*Exercise brief*:
Report every line from the following entries that contains the string "ARAUJO".

*** Opening of Record set ***

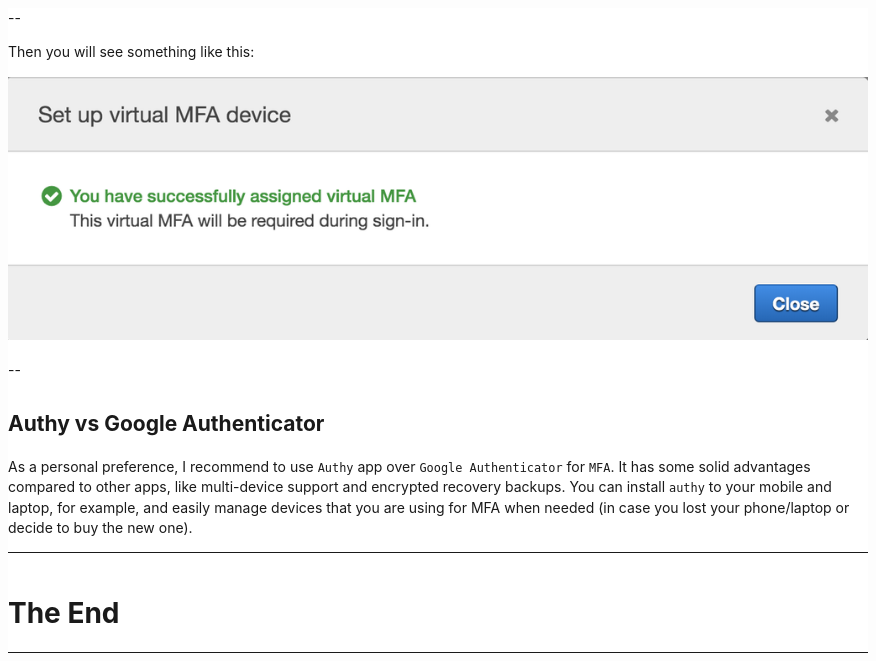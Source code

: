 --

Then you will see something like this:

![](/assets/images/aws/iam/mfa_4.png)

--

## Authy vs Google Authenticator

As a personal preference, I recommend to use `Authy` app over `Google Authenticator` for `MFA`. It has some solid advantages compared to other apps, like multi-device support and encrypted recovery backups. You can install `authy` to your mobile and laptop, for example, and easily manage devices that you are using for MFA when needed (in case you lost your phone/laptop or decide to buy the new one).

---

# The End

---
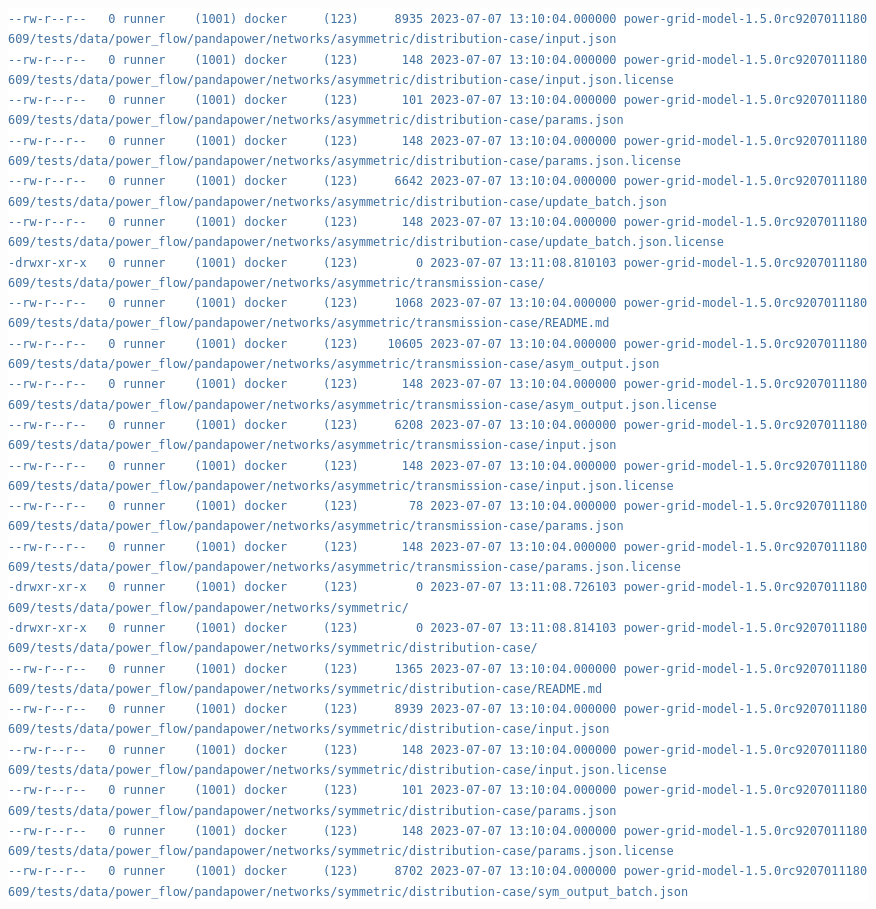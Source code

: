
 ```diff
--rw-r--r--   0 runner    (1001) docker     (123)     8935 2023-07-07 13:10:04.000000 power-grid-model-1.5.0rc9207011180609/tests/data/power_flow/pandapower/networks/asymmetric/distribution-case/input.json
--rw-r--r--   0 runner    (1001) docker     (123)      148 2023-07-07 13:10:04.000000 power-grid-model-1.5.0rc9207011180609/tests/data/power_flow/pandapower/networks/asymmetric/distribution-case/input.json.license
--rw-r--r--   0 runner    (1001) docker     (123)      101 2023-07-07 13:10:04.000000 power-grid-model-1.5.0rc9207011180609/tests/data/power_flow/pandapower/networks/asymmetric/distribution-case/params.json
--rw-r--r--   0 runner    (1001) docker     (123)      148 2023-07-07 13:10:04.000000 power-grid-model-1.5.0rc9207011180609/tests/data/power_flow/pandapower/networks/asymmetric/distribution-case/params.json.license
--rw-r--r--   0 runner    (1001) docker     (123)     6642 2023-07-07 13:10:04.000000 power-grid-model-1.5.0rc9207011180609/tests/data/power_flow/pandapower/networks/asymmetric/distribution-case/update_batch.json
--rw-r--r--   0 runner    (1001) docker     (123)      148 2023-07-07 13:10:04.000000 power-grid-model-1.5.0rc9207011180609/tests/data/power_flow/pandapower/networks/asymmetric/distribution-case/update_batch.json.license
-drwxr-xr-x   0 runner    (1001) docker     (123)        0 2023-07-07 13:11:08.810103 power-grid-model-1.5.0rc9207011180609/tests/data/power_flow/pandapower/networks/asymmetric/transmission-case/
--rw-r--r--   0 runner    (1001) docker     (123)     1068 2023-07-07 13:10:04.000000 power-grid-model-1.5.0rc9207011180609/tests/data/power_flow/pandapower/networks/asymmetric/transmission-case/README.md
--rw-r--r--   0 runner    (1001) docker     (123)    10605 2023-07-07 13:10:04.000000 power-grid-model-1.5.0rc9207011180609/tests/data/power_flow/pandapower/networks/asymmetric/transmission-case/asym_output.json
--rw-r--r--   0 runner    (1001) docker     (123)      148 2023-07-07 13:10:04.000000 power-grid-model-1.5.0rc9207011180609/tests/data/power_flow/pandapower/networks/asymmetric/transmission-case/asym_output.json.license
--rw-r--r--   0 runner    (1001) docker     (123)     6208 2023-07-07 13:10:04.000000 power-grid-model-1.5.0rc9207011180609/tests/data/power_flow/pandapower/networks/asymmetric/transmission-case/input.json
--rw-r--r--   0 runner    (1001) docker     (123)      148 2023-07-07 13:10:04.000000 power-grid-model-1.5.0rc9207011180609/tests/data/power_flow/pandapower/networks/asymmetric/transmission-case/input.json.license
--rw-r--r--   0 runner    (1001) docker     (123)       78 2023-07-07 13:10:04.000000 power-grid-model-1.5.0rc9207011180609/tests/data/power_flow/pandapower/networks/asymmetric/transmission-case/params.json
--rw-r--r--   0 runner    (1001) docker     (123)      148 2023-07-07 13:10:04.000000 power-grid-model-1.5.0rc9207011180609/tests/data/power_flow/pandapower/networks/asymmetric/transmission-case/params.json.license
-drwxr-xr-x   0 runner    (1001) docker     (123)        0 2023-07-07 13:11:08.726103 power-grid-model-1.5.0rc9207011180609/tests/data/power_flow/pandapower/networks/symmetric/
-drwxr-xr-x   0 runner    (1001) docker     (123)        0 2023-07-07 13:11:08.814103 power-grid-model-1.5.0rc9207011180609/tests/data/power_flow/pandapower/networks/symmetric/distribution-case/
--rw-r--r--   0 runner    (1001) docker     (123)     1365 2023-07-07 13:10:04.000000 power-grid-model-1.5.0rc9207011180609/tests/data/power_flow/pandapower/networks/symmetric/distribution-case/README.md
--rw-r--r--   0 runner    (1001) docker     (123)     8939 2023-07-07 13:10:04.000000 power-grid-model-1.5.0rc9207011180609/tests/data/power_flow/pandapower/networks/symmetric/distribution-case/input.json
--rw-r--r--   0 runner    (1001) docker     (123)      148 2023-07-07 13:10:04.000000 power-grid-model-1.5.0rc9207011180609/tests/data/power_flow/pandapower/networks/symmetric/distribution-case/input.json.license
--rw-r--r--   0 runner    (1001) docker     (123)      101 2023-07-07 13:10:04.000000 power-grid-model-1.5.0rc9207011180609/tests/data/power_flow/pandapower/networks/symmetric/distribution-case/params.json
--rw-r--r--   0 runner    (1001) docker     (123)      148 2023-07-07 13:10:04.000000 power-grid-model-1.5.0rc9207011180609/tests/data/power_flow/pandapower/networks/symmetric/distribution-case/params.json.license
--rw-r--r--   0 runner    (1001) docker     (123)     8702 2023-07-07 13:10:04.000000 power-grid-model-1.5.0rc9207011180609/tests/data/power_flow/pandapower/networks/symmetric/distribution-case/sym_output_batch.json
```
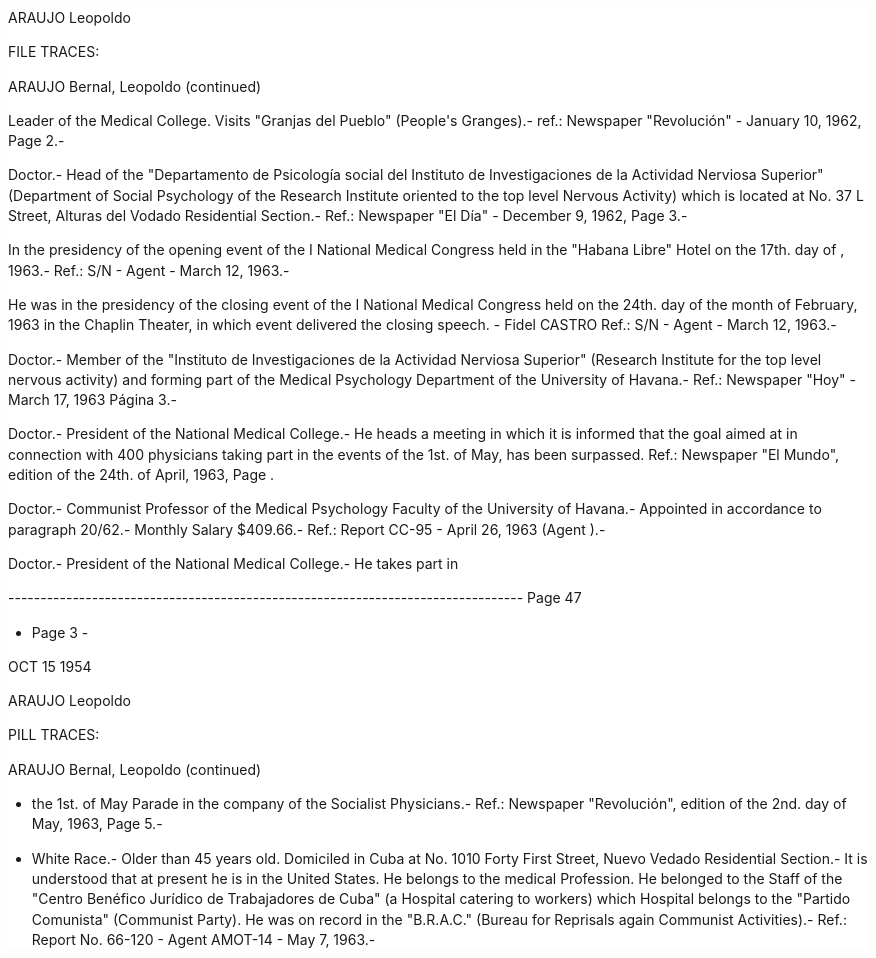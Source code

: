 ARAUJO Leopoldo

FILE TRACES:

ARAUJO Bernal, Leopoldo (continued)

Leader of the Medical College. Visits "Granjas del Pueblo" (People's Granges).- ref.: Newspaper "Revolución" - January 10, 1962, Page 2.-

Doctor.- Head of the "Departamento de Psicología social del Instituto de Investigaciones de la Actividad Nerviosa Superior" (Department of Social Psychology of the Research Institute oriented to the top level Nervous Activity) which is located at No. 37 L Street, Alturas del Vodado Residential Section.-
Ref.: Newspaper "El Día" - December 9, 1962, Page 3.-

In the presidency of the opening event of the I National Medical Congress held in the "Habana Libre" Hotel on the 17th. day of , 1963.-
Ref.: S/N - Agent - March 12, 1963.-

He was in the presidency of the closing event of the I National Medical Congress held on the 24th. day of the month of February, 1963 in the Chaplin Theater, in which event delivered the closing speech. - Fidel CASTRO
Ref.: S/N - Agent - March 12, 1963.-

Doctor.- Member of the "Instituto de Investigaciones de la Actividad Nerviosa Superior" (Research Institute for the top level nervous activity) and forming part of the Medical Psychology Department of the University of Havana.- Ref.: Newspaper "Hoy" - March 17, 1963 Página 3.-

Doctor.- President of the National Medical College.- He heads a meeting in which it is informed that the goal aimed at in connection with 400 physicians taking part in the events of the 1st. of May, has been surpassed.
Ref.: Newspaper "El Mundo", edition of the 24th. of April, 1963, Page .

Doctor.- Communist Professor of the Medical Psychology Faculty of the University of Havana.- Appointed in accordance to paragraph 20/62.- Monthly Salary $409.66.-
Ref.: Report CC-95 - April 26, 1963 (Agent ).-

Doctor.- President of the National Medical College.- He takes part in


-------------------------------------------------------------------------------- Page 47

- Page 3 -

OCT 15 1954

ARAUJO Leopoldo

PILL TRACES:

ARAUJO Bernal, Leopoldo (continued)

*   the 1st. of May Parade in the company of the Socialist Physicians.-
    Ref.: Newspaper "Revolución", edition of the 2nd. day of May, 1963, Page 5.-

*   White Race.- Older than 45 years old. Domiciled in Cuba at No. 1010 Forty First Street, Nuevo Vedado Residential Section.- It is understood that at present he is in the United States. He belongs to the medical Profession. He belonged to the Staff of the "Centro Benéfico Jurídico de Trabajadores de Cuba" (a Hospital catering to workers) which Hospital belongs to the "Partido Comunista" (Communist Party). He was on record in the "B.R.A.C." (Bureau for Reprisals again Communist Activities).-
    Ref.: Report No. 66-120 - Agent AMOT-14 - May 7, 1963.-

*** Close of Record set ***

*Expected output*:
: ARAUJO Leopoldo
ARAUJO Bernal, Leopoldo (continued)
ARAUJO Leopoldo
ARAUJO Bernal, Leopoldo (continued)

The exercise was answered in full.